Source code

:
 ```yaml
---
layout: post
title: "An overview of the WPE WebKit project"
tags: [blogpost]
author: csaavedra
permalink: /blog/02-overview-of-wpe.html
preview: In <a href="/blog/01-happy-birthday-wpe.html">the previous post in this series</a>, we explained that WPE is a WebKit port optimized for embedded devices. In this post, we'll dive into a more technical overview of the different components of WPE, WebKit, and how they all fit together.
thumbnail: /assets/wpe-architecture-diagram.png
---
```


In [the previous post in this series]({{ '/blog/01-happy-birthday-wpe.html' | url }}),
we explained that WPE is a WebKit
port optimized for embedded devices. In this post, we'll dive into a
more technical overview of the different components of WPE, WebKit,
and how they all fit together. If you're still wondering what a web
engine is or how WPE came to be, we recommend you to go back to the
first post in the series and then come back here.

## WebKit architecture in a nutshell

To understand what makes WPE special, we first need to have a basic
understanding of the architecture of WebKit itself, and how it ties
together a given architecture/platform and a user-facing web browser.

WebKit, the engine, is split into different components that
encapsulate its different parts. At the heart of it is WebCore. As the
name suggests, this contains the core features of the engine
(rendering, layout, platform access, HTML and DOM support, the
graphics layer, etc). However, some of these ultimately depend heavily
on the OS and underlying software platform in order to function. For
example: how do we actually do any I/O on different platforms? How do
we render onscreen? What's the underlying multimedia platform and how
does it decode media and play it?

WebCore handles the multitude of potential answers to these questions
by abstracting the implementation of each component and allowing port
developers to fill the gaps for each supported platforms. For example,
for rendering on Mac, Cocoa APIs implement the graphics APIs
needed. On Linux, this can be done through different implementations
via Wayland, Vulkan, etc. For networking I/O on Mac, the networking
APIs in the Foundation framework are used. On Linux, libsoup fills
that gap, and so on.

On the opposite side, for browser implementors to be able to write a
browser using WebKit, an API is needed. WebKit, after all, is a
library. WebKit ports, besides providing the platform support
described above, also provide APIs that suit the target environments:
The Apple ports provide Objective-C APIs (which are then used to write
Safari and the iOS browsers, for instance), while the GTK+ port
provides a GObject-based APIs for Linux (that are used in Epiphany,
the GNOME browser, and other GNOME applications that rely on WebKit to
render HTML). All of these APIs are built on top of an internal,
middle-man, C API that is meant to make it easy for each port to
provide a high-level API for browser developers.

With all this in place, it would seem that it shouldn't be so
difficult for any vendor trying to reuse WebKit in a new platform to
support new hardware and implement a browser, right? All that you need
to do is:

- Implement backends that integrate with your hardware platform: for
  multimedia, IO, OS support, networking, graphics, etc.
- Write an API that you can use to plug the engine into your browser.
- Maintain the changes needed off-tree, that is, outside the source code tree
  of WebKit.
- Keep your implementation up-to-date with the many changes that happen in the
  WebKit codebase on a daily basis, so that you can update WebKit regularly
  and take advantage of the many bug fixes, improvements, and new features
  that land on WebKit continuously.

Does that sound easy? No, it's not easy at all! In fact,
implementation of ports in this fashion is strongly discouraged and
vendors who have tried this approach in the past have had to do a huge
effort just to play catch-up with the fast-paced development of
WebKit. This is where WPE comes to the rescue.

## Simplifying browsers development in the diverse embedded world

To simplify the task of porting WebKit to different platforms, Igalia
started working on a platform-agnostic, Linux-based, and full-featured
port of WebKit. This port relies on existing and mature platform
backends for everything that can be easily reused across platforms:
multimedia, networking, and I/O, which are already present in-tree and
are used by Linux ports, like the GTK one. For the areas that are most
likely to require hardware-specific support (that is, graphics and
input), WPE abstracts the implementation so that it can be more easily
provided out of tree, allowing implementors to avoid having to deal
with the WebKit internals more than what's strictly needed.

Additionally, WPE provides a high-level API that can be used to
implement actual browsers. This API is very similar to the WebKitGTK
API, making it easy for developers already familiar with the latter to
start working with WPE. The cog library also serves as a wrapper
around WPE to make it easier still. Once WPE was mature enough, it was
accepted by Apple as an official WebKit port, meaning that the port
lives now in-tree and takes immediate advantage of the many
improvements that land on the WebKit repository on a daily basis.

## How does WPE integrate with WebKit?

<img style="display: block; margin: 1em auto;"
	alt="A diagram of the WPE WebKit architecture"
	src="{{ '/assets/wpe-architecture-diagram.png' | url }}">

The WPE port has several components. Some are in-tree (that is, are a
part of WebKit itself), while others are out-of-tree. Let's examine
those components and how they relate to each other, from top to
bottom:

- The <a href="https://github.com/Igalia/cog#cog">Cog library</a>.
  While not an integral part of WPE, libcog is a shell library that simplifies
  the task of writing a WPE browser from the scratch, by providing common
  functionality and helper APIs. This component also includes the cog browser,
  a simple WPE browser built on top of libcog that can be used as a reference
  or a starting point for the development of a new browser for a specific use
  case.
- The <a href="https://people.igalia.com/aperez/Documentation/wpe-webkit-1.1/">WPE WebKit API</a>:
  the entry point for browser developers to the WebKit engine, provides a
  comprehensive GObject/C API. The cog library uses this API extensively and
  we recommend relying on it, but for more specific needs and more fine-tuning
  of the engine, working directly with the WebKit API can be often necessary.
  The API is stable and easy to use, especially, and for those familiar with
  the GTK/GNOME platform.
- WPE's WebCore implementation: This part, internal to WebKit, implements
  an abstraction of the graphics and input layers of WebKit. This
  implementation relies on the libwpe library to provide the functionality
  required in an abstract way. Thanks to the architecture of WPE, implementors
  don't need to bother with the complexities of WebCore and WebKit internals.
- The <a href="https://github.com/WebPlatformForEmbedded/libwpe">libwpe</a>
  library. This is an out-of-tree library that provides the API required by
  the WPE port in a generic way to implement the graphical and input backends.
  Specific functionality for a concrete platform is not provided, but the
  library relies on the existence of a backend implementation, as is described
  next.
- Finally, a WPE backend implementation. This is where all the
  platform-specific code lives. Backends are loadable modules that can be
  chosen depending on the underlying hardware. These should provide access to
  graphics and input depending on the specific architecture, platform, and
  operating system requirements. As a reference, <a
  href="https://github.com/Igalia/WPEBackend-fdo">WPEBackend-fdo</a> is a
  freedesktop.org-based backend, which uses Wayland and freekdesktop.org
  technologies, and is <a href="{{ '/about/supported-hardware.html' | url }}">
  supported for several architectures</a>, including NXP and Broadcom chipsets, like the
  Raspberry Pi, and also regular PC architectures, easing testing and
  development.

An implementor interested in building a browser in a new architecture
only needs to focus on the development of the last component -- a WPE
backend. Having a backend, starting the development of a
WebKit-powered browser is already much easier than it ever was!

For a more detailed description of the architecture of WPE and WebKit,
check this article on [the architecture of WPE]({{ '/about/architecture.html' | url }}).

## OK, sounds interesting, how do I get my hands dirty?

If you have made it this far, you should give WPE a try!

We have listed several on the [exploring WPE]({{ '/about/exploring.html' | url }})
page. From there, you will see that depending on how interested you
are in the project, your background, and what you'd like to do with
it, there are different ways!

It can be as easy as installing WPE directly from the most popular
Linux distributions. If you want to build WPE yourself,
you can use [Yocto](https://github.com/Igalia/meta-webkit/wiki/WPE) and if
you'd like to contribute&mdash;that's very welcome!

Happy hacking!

######

Where in the entries above does the word "still" appear? Copy each line that has it.

• _Solution_:
and how they all fit together. If you're still wondering what a web
around WPE to make it easier still. Once WPE was mature enough, it was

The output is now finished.